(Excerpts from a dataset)
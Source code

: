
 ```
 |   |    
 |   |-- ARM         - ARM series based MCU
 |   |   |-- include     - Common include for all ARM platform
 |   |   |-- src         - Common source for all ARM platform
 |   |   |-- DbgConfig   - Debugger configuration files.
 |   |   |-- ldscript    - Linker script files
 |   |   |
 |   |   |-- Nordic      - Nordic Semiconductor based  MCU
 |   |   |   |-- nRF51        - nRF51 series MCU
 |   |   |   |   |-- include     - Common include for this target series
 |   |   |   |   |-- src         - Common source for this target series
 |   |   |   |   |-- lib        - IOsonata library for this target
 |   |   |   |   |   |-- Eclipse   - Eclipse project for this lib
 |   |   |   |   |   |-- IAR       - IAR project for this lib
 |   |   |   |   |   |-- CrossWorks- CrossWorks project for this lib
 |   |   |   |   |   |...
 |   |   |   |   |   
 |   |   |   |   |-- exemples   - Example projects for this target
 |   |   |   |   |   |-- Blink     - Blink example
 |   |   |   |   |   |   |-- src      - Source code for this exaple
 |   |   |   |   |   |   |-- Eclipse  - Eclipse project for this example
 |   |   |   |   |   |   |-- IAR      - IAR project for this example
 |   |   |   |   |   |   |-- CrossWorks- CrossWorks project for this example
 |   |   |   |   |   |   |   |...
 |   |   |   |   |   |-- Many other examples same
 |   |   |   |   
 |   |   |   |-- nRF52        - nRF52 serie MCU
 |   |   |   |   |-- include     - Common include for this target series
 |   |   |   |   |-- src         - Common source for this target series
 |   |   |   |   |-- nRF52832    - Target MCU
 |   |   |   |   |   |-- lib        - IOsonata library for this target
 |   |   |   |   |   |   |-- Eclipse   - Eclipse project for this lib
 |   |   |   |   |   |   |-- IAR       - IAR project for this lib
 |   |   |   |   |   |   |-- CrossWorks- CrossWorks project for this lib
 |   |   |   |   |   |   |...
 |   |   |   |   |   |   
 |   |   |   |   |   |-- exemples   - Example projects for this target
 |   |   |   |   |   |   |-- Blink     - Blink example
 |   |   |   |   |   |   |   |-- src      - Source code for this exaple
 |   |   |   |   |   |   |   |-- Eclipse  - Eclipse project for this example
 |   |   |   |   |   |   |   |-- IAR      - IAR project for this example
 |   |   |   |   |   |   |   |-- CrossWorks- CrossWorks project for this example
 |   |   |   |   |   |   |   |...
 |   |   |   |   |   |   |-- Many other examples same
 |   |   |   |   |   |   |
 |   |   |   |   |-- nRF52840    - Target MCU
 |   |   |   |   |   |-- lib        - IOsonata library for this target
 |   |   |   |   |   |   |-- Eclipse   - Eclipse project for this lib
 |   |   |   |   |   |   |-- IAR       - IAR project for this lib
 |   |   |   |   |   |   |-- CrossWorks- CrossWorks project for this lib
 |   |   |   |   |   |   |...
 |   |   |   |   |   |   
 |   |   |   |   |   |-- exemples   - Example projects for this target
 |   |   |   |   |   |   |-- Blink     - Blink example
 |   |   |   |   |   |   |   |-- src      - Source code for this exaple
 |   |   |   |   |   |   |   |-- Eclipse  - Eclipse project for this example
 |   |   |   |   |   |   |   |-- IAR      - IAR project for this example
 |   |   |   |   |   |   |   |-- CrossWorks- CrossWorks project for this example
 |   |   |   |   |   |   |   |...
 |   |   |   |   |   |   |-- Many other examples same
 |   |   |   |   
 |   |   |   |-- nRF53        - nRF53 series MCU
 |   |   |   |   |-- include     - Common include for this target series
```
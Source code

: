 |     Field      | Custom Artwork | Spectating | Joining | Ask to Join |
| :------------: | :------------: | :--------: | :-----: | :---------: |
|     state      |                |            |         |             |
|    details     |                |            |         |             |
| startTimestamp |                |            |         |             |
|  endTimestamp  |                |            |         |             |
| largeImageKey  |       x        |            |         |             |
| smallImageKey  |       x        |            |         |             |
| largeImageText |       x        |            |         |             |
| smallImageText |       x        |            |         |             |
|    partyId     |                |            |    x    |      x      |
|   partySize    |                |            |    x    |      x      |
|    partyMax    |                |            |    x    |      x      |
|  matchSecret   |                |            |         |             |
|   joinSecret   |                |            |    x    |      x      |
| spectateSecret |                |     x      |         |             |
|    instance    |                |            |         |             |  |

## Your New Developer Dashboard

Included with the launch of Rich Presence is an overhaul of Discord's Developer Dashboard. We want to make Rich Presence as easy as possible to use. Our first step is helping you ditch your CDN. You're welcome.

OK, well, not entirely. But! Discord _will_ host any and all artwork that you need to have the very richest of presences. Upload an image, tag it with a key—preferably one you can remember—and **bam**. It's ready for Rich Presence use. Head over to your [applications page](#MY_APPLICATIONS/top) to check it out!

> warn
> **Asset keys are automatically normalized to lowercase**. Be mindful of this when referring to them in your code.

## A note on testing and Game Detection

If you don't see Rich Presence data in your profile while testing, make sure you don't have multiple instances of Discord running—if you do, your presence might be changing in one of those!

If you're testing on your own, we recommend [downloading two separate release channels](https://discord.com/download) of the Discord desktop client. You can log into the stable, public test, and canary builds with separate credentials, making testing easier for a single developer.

= WORK ORDER =
Whenever a line of the data above includes the word "based", copy that line.

= SOLUTION TO THIS TASK =
 |   |-- ARM         - ARM series based MCU
 |   |   |-- Nordic      - Nordic Semiconductor based  MCU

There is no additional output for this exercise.